The bioprosthesis group had a significantly accelerated trans-aortic blood flow velocity at any time point, including during pregnancy. In the present study, median EOAI of the selected valve was 1.02 cm2/m2 (range, 0.85–1.45 cm2/m2) and a ≥23-mm bioprosthesis was implanted in only 3 of the 9 patients (33.3%) because of the relatively small-sized aortic annulus in young Japanese women. Minakata et al reported that a ≥23-mm Carpentier-Edwards Aortic Porcine bioprosthesis was used in 232 of 540 Japanese patients (43.0%) who underwent AVR with bioprosthesis.29 Although transcatheter aortic valve-in-valve implantation has recently been reported for reoperation after AVR and is expected to improve outcome after the first bioprosthetic valve implantation,30,31 the size of the previously implanted valve should be ≥23 mm, thereby making the majority of the present cohort ineligible for this procedure.

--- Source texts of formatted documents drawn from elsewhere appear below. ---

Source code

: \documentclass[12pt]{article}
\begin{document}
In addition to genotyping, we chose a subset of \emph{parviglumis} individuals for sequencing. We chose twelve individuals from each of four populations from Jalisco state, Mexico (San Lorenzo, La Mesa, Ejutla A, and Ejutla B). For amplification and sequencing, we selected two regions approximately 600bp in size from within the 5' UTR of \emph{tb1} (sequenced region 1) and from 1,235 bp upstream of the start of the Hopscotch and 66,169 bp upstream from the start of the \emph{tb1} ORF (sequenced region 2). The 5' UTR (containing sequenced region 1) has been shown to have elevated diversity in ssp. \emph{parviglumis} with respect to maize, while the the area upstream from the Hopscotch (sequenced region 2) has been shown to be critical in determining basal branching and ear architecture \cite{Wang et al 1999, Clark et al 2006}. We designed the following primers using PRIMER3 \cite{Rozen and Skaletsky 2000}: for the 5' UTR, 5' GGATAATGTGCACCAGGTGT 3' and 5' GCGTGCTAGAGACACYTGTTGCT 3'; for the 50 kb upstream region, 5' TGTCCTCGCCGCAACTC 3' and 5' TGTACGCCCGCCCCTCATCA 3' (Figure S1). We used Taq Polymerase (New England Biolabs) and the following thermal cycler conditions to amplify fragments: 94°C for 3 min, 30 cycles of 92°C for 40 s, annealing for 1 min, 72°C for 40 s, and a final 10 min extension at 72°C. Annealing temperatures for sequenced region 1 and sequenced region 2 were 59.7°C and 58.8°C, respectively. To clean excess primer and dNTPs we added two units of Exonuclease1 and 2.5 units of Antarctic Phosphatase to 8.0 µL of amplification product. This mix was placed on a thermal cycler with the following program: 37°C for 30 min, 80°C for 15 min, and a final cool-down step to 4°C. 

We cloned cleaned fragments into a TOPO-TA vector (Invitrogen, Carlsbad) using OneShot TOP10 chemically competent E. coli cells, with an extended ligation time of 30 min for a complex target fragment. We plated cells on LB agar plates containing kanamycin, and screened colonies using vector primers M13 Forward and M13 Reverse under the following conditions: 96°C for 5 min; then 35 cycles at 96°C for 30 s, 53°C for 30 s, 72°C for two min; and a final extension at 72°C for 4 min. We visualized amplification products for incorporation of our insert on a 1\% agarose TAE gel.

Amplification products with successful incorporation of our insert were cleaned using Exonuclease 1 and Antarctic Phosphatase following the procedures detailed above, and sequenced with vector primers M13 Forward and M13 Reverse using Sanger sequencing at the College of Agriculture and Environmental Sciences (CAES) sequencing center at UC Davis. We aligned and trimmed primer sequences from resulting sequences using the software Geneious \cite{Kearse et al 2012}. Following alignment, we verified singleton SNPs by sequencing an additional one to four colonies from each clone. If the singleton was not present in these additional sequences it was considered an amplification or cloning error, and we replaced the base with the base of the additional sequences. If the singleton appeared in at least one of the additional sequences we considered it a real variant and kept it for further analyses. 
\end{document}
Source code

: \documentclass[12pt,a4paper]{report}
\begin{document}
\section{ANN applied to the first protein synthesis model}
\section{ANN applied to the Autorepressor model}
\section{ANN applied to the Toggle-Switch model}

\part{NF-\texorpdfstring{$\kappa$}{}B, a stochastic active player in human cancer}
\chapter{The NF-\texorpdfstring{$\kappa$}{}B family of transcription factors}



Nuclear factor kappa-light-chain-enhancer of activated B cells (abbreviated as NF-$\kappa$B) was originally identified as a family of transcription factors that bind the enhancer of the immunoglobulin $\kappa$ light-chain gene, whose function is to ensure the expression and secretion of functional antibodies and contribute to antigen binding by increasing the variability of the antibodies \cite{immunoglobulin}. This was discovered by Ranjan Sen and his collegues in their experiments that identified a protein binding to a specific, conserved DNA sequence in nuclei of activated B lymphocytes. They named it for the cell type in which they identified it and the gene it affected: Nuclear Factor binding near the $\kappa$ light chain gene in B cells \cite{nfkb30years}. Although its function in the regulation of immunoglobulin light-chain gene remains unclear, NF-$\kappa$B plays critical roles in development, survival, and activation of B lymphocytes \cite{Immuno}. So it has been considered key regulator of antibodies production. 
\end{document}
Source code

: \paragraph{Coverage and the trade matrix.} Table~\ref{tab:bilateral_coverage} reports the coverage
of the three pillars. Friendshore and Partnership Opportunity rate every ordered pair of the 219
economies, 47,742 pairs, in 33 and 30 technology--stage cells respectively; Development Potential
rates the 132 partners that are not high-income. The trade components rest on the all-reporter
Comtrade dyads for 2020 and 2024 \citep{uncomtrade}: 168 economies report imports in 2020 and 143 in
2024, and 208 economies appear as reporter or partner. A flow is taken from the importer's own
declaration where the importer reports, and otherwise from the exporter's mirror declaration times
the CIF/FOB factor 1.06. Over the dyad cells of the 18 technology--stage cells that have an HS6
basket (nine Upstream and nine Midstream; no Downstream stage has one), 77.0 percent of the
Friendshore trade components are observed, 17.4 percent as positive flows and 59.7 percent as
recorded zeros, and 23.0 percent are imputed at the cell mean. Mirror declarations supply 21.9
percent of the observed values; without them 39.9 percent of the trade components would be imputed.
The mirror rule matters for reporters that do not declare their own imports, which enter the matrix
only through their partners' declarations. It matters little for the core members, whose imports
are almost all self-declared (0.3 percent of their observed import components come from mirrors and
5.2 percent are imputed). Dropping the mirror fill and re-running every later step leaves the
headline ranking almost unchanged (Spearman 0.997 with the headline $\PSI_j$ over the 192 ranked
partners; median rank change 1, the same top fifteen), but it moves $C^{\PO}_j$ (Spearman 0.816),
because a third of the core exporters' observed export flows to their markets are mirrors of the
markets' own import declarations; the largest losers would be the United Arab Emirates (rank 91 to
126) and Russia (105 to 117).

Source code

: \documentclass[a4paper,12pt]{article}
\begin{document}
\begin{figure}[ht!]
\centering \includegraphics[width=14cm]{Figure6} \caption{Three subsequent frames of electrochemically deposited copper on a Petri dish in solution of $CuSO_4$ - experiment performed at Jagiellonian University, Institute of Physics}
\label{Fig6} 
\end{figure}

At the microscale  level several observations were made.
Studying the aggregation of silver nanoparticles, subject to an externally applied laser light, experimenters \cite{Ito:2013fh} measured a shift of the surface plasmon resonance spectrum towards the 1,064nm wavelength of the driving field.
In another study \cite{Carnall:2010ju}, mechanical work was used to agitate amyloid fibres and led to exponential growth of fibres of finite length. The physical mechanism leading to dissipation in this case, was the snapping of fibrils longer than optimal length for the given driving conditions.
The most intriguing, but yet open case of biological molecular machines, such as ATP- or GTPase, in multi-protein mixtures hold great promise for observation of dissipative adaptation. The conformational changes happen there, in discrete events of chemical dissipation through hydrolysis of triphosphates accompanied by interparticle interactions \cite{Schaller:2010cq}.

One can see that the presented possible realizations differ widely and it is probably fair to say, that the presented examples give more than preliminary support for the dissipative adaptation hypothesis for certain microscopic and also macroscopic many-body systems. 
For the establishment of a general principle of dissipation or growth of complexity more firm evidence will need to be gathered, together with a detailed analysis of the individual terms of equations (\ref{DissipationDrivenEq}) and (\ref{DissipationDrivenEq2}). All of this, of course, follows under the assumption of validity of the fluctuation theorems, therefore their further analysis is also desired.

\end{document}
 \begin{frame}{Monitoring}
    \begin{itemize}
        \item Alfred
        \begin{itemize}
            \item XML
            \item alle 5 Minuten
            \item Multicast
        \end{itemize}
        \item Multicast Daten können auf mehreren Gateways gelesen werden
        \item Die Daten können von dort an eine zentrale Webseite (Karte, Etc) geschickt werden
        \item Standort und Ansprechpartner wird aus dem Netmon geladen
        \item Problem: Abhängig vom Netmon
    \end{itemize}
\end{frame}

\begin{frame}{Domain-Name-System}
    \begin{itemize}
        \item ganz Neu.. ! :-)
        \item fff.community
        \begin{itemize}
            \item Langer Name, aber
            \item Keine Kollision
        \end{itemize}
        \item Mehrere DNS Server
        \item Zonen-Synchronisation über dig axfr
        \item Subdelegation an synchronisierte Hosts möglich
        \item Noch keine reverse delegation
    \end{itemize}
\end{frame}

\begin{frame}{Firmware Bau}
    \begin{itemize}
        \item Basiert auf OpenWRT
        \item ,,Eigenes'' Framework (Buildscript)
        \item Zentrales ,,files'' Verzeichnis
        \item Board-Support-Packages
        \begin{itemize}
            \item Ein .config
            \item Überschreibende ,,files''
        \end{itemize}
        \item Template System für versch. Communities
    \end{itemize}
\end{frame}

Tissue Bank and Pulmonary Homograft

The choice of material for RVOT reconstruction at Ross operation is also important for young women wanting to become pregnant. Satisfactory outcome of pulmonary homograft for RVOT reconstruction during pregnancy was described only by Dore and Somerville, otherwise, maintained function of pulmonary homograft during pregnancy for RVOT reconstruction in patients with tetralogy of Fallot has been demonstrated.32 Patients undergoing Ross operation in adolescence or adulthood usually have completely normal, and therefore non-compensated, right ventricle, therefore mildly progressed stenosis or regurgitation at the pulmonary position during pregnancy might cause right ventricular function to deteriorate, which would adversely affect perinatal outcome. Pulmonary homograft was used in 8 of 12 patients (67%) in the present study, which functioned very well without significant stenosis or regurgitation during follow-up.

Because cryopreserved homograft was not commercially available in Japan, applied pulmonary homograft in this study was harvested from cardiac death patients by the institutional cardiovascular surgeons and preserved at the institutional tissue bank.33 There is usually a shortage of donors because the presence and importance of cardiac homograft transplantation is not well recognized; thus, the improvement of such a situation and the expansion of human tissue transplantation are expected.

Conclusions

The long-term outcome of Ross operation in young female adult patients wanting to have children is excellent. Although the progress of pulmonary autograft valve regurgitation during pregnancy is a concern, pulmonary autograft showed good functionality and durability during the study period, and is therefore an ideal material.